## What you will do
Filter the listing below down to the lines holding the word "false", and copy those lines.

## Raw data
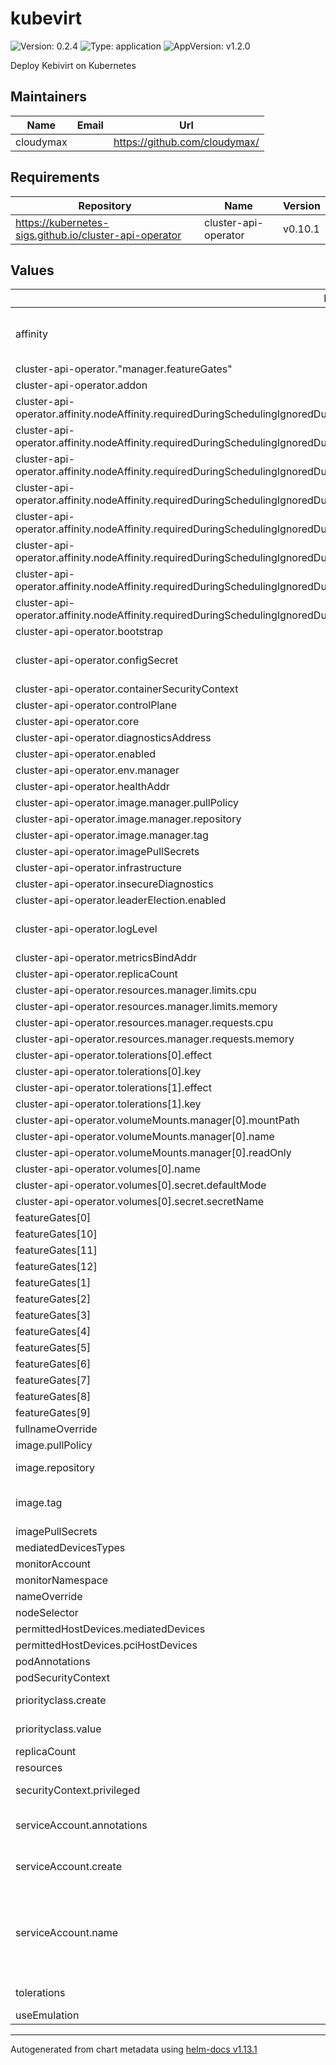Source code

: # kubevirt

![Version: 0.2.4](https://img.shields.io/badge/Version-0.2.4-informational?style=flat-square) ![Type: application](https://img.shields.io/badge/Type-application-informational?style=flat-square) ![AppVersion: v1.2.0](https://img.shields.io/badge/AppVersion-v1.2.0-informational?style=flat-square)

Deploy Kebivirt on Kubernetes

## Maintainers

| Name | Email | Url |
| ---- | ------ | --- |
| cloudymax |  | <https://github.com/cloudymax/> |

## Requirements

| Repository | Name | Version |
|------------|------|---------|
| https://kubernetes-sigs.github.io/cluster-api-operator | cluster-api-operator | v0.10.1 |

## Values

| Key | Type | Default | Description |
|-----|------|---------|-------------|
| affinity | object | `{"podAntiAffinity":{"preferredDuringSchedulingIgnoredDuringExecution":[{"podAffinityTerm":{"labelSelector":{"matchExpressions":[{"key":"kubevirt.io","operator":"In","values":["virt-operator"]}]},"topologyKey":"kubernetes.io/hostname"},"weight":1}]}}` | by default forces replicas to different knodes |
| cluster-api-operator."manager.featureGates" | object | `{}` |  |
| cluster-api-operator.addon | string | `""` |  |
| cluster-api-operator.affinity.nodeAffinity.requiredDuringSchedulingIgnoredDuringExecution.nodeSelectorTerms[0].matchExpressions[0].key | string | `"kubernetes.io/arch"` |  |
| cluster-api-operator.affinity.nodeAffinity.requiredDuringSchedulingIgnoredDuringExecution.nodeSelectorTerms[0].matchExpressions[0].operator | string | `"In"` |  |
| cluster-api-operator.affinity.nodeAffinity.requiredDuringSchedulingIgnoredDuringExecution.nodeSelectorTerms[0].matchExpressions[0].values[0] | string | `"amd64"` |  |
| cluster-api-operator.affinity.nodeAffinity.requiredDuringSchedulingIgnoredDuringExecution.nodeSelectorTerms[0].matchExpressions[0].values[1] | string | `"arm64"` |  |
| cluster-api-operator.affinity.nodeAffinity.requiredDuringSchedulingIgnoredDuringExecution.nodeSelectorTerms[0].matchExpressions[0].values[2] | string | `"ppc64le"` |  |
| cluster-api-operator.affinity.nodeAffinity.requiredDuringSchedulingIgnoredDuringExecution.nodeSelectorTerms[0].matchExpressions[1].key | string | `"kubernetes.io/os"` |  |
| cluster-api-operator.affinity.nodeAffinity.requiredDuringSchedulingIgnoredDuringExecution.nodeSelectorTerms[0].matchExpressions[1].operator | string | `"In"` |  |
| cluster-api-operator.affinity.nodeAffinity.requiredDuringSchedulingIgnoredDuringExecution.nodeSelectorTerms[0].matchExpressions[1].values[0] | string | `"linux"` |  |
| cluster-api-operator.bootstrap | string | `""` |  |
| cluster-api-operator.configSecret | object | `{}` | - Common configuration secret options |
| cluster-api-operator.containerSecurityContext | object | `{}` |  |
| cluster-api-operator.controlPlane | string | `""` |  |
| cluster-api-operator.core | string | `""` |  |
| cluster-api-operator.diagnosticsAddress | string | `"8443"` |  |
| cluster-api-operator.enabled | bool | `false` |  |
| cluster-api-operator.env.manager | list | `[]` |  |
| cluster-api-operator.healthAddr | string | `":8081"` |  |
| cluster-api-operator.image.manager.pullPolicy | string | `"IfNotPresent"` |  |
| cluster-api-operator.image.manager.repository | string | `"gcr.io/k8s-staging-capi-operator/cluster-api-operator"` |  |
| cluster-api-operator.image.manager.tag | string | `"dev"` |  |
| cluster-api-operator.imagePullSecrets | object | `{}` |  |
| cluster-api-operator.infrastructure | string | `"kubevirt"` |  |
| cluster-api-operator.insecureDiagnostics | bool | `false` |  |
| cluster-api-operator.leaderElection.enabled | bool | `true` |  |
| cluster-api-operator.logLevel | int | `2` | - CAPI operator deployment options |
| cluster-api-operator.metricsBindAddr | string | `"127.0.0.1:8080"` |  |
| cluster-api-operator.replicaCount | int | `1` |  |
| cluster-api-operator.resources.manager.limits.cpu | string | `"100m"` |  |
| cluster-api-operator.resources.manager.limits.memory | string | `"150Mi"` |  |
| cluster-api-operator.resources.manager.requests.cpu | string | `"100m"` |  |
| cluster-api-operator.resources.manager.requests.memory | string | `"100Mi"` |  |
| cluster-api-operator.tolerations[0].effect | string | `"NoSchedule"` |  |
| cluster-api-operator.tolerations[0].key | string | `"node-role.kubernetes.io/master"` |  |
| cluster-api-operator.tolerations[1].effect | string | `"NoSchedule"` |  |
| cluster-api-operator.tolerations[1].key | string | `"node-role.kubernetes.io/control-plane"` |  |
| cluster-api-operator.volumeMounts.manager[0].mountPath | string | `"/tmp/k8s-webhook-server/serving-certs"` |  |
| cluster-api-operator.volumeMounts.manager[0].name | string | `"cert"` |  |
| cluster-api-operator.volumeMounts.manager[0].readOnly | bool | `true` |  |
| cluster-api-operator.volumes[0].name | string | `"cert"` |  |
| cluster-api-operator.volumes[0].secret.defaultMode | int | `420` |  |
| cluster-api-operator.volumes[0].secret.secretName | string | `"capi-operator-webhook-service-cert"` |  |
| featureGates[0] | string | `"ExpandDisks"` |  |
| featureGates[10] | string | `"clientPassthrough"` |  |
| featureGates[11] | string | `"Snapshot"` |  |
| featureGates[12] | string | `"CPUNodeDiscovery"` |  |
| featureGates[1] | string | `"CPUManager"` |  |
| featureGates[2] | string | `"GPU"` |  |
| featureGates[3] | string | `"HostDevices"` |  |
| featureGates[4] | string | `"VMExport"` |  |
| featureGates[5] | string | `"HotplugVolumes"` |  |
| featureGates[6] | string | `"HostDisk"` |  |
| featureGates[7] | string | `"Macvtap"` |  |
| featureGates[8] | string | `"Passt"` |  |
| featureGates[9] | string | `"HotplugNICs"` |  |
| fullnameOverride | string | `""` |  |
| image.pullPolicy | string | `"IfNotPresent"` | image pull policy |
| image.repository | string | `"quay.io/kubevirt/virt-operator"` | container repository |
| image.tag | string | `"v1.2.0"` | image tag, use this to set the version of kubevirt |
| imagePullSecrets | list | `[]` |  |
| mediatedDevicesTypes | list | `[]` |  |
| monitorAccount | string | `""` |  |
| monitorNamespace | string | `""` |  |
| nameOverride | string | `""` |  |
| nodeSelector | object | `{}` |  |
| permittedHostDevices.mediatedDevices | list | `[]` |  |
| permittedHostDevices.pciHostDevices | list | `[]` |  |
| podAnnotations | object | `{}` |  |
| podSecurityContext | object | `{}` |  |
| priorityclass.create | bool | `true` | craete priorityclass by default |
| priorityclass.value | int | `1000000000` | default priorityclass value |
| replicaCount | int | `1` | number of replicas |
| resources | object | `{}` |  |
| securityContext.privileged | bool | `true` | sets the container to privileged |
| serviceAccount.annotations | object | `{}` | Annotations to add to the service account |
| serviceAccount.create | bool | `true` | Specifies whether a service account should be created |
| serviceAccount.name | string | `"kubevirt-operator"` | The name of the service account to use. If not set and create is true, a name is generated using the fullname template |
| tolerations | list | `[{"key":"CriticalAddonsOnly","operator":"Exists"}]` | toleration for CriticalAddonsOnly |
| useEmulation | bool | `false` |  |

----------------------------------------------
Autogenerated from chart metadata using [helm-docs v1.13.1](https://github.com/norwoodj/helm-docs/releases/v1.13.1)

## Task response
| cluster-api-operator.enabled | bool | `false` |  |
| cluster-api-operator.insecureDiagnostics | bool | `false` |  |
| useEmulation | bool | `false` |  |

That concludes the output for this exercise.